Thai AirAsia's executive chairman is proposing to the government a policy allowing one day working from home per week to avoid public congestion and boost the domestic tourism market to reach its target of 100 million trips this year.

As more people get used to working from home, the government should consider allowing civil servants and private companies to work remotely one day a week, said Tassapon Bijleveld, executive chairman of SET-listed Asia Aviation (AAV) and the largest shareholder of Thai AirAsia.

He said that when people are not bound to an office routine for Fridays, there's a chance they'll consider taking more trips for three-day weekends.

The Tourism Authority of Thailand and the Finance Ministry are working on a tourism stimulus plan to make activities more affordable in the second half of the year.

Mr Tassapon said he discussed the idea with the state agency, arguing that it would help efforts to push domestic tourism once the coronavirus crisis ends.

"The domestic market still has a chance to take the lead in restoring the national economy, but it will depend on the scale of efforts from the government and cooperation from the private sector," he said.

He also encouraged the Interior Ministry and governors of each province to scrap the 14-day quarantine for inter-provincial travellers, as well as make clear whether a health certificate is needed.
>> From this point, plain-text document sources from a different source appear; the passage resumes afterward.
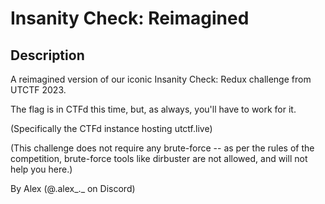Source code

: # Insanity Check: Reimagined

## Description

A reimagined version of our iconic Insanity Check: Redux challenge from UTCTF 2023.

The flag is in CTFd this time, but, as always, you'll have to work for it.

(Specifically the CTFd instance hosting utctf.live)

(This challenge does not require any brute-force -- as per the rules of the competition,
brute-force tools like dirbuster are not allowed, and will not help you here.)

By Alex (@.alex_._ on Discord)


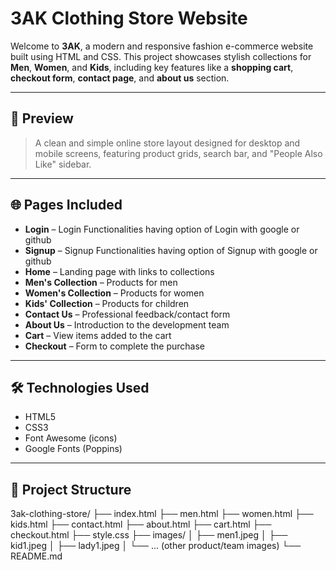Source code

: # 3AK Clothing Store Website

Welcome to **3AK**, a modern and responsive fashion e-commerce website built using HTML and CSS. This project showcases stylish collections for **Men**, **Women**, and **Kids**, including key features like a **shopping cart**, **checkout form**, **contact page**, and **about us** section.

---

## 📸 Preview

> A clean and simple online store layout designed for desktop and mobile screens, featuring product grids, search bar, and "People Also Like" sidebar.

---

## 🌐 Pages Included

- **Login** – Login Functionalities having option of Login with google or github
- **Signup** –  Signup Functionalities having option of Signup with google or github
- **Home** – Landing page with links to collections
- **Men's Collection** – Products for men
- **Women's Collection** – Products for women
- **Kids' Collection** – Products for children
- **Contact Us** – Professional feedback/contact form
- **About Us** – Introduction to the development team
- **Cart** – View items added to the cart
- **Checkout** – Form to complete the purchase

---

## 🛠️ Technologies Used

- HTML5  
- CSS3  
- Font Awesome (icons)  
- Google Fonts (Poppins)

---

## 📁 Project Structure

3ak-clothing-store/
├── index.html
├── men.html
├── women.html
├── kids.html
├── contact.html
├── about.html
├── cart.html
├── checkout.html
├── style.css
├── images/
│ ├── men1.jpeg
│ ├── kid1.jpeg
│ ├── lady1.jpeg
│ └── ... (other product/team images)
└── README.md
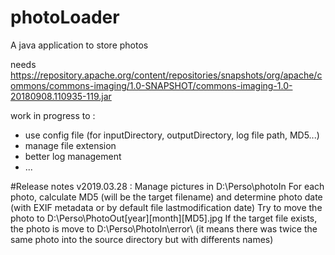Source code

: # photoLoader
A java application to store photos

needs https://repository.apache.org/content/repositories/snapshots/org/apache/commons/commons-imaging/1.0-SNAPSHOT/commons-imaging-1.0-20180908.110935-119.jar

work in progress to :
- use config file (for inputDirectory, outputDirectory, log file path, MD5...)
- manage file extension
- better log management
- ...

#Release notes
v2019.03.28 :
Manage pictures in D:\Perso\photoIn
For each photo, calculate MD5 (will be the target filename) and determine photo date (with EXIF metadata or by default file lastmodification date)
Try to move the photo to D:\Perso\PhotoOut\[year]\[month]\[MD5].jpg
If the target file exists, the photo is move to D:\Perso\PhotoIn\error\ (it means there was twice the same photo into the source directory but with differents names)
Some provinces have not clarified the rules, and airlines cannot plan routes to those destinations.

Mr Tassapon said that while the aviation industry in Thailand is at a critical stage, the government can help it by offering local travellers a tax deduction on expenses for domestic airfares, which the previous scheme didn't cover.

According to the Tourism and Sports Ministry, local travellers took 24.7 million trips during the first four months of this year, down 50.3% year-on-year, generating 190 billion baht for the economy, down 48.3%.

Mr Tassapon said Thailand's tourism landscape after the global health crisis will lean towards quality tourists because more requirements for each trip will make people want to stay longer and spend more in Thailand instead of coming 3-4 times a year as they did before the pandemic.

Moreover, Thailand should preserve the natural resources that have been restored during the outbreak.

To achieve those goals, attractions are necessary for certain areas such as the northeastern provinces of Thailand.

In the past, most tourists went to southern Thailand, which boasts plenty of famous resort islands, resulting in exploitation of nature and unbalanced tourism revenue.

The Board of Investment should invite a major theme park operator such as Disney or Universal Studios to open a full-scale park in destinations that lack natural attractions, Mr Tassapon said.

He noted that almost every province in the Northeast has an airport already. New investment could create many jobs for local communities.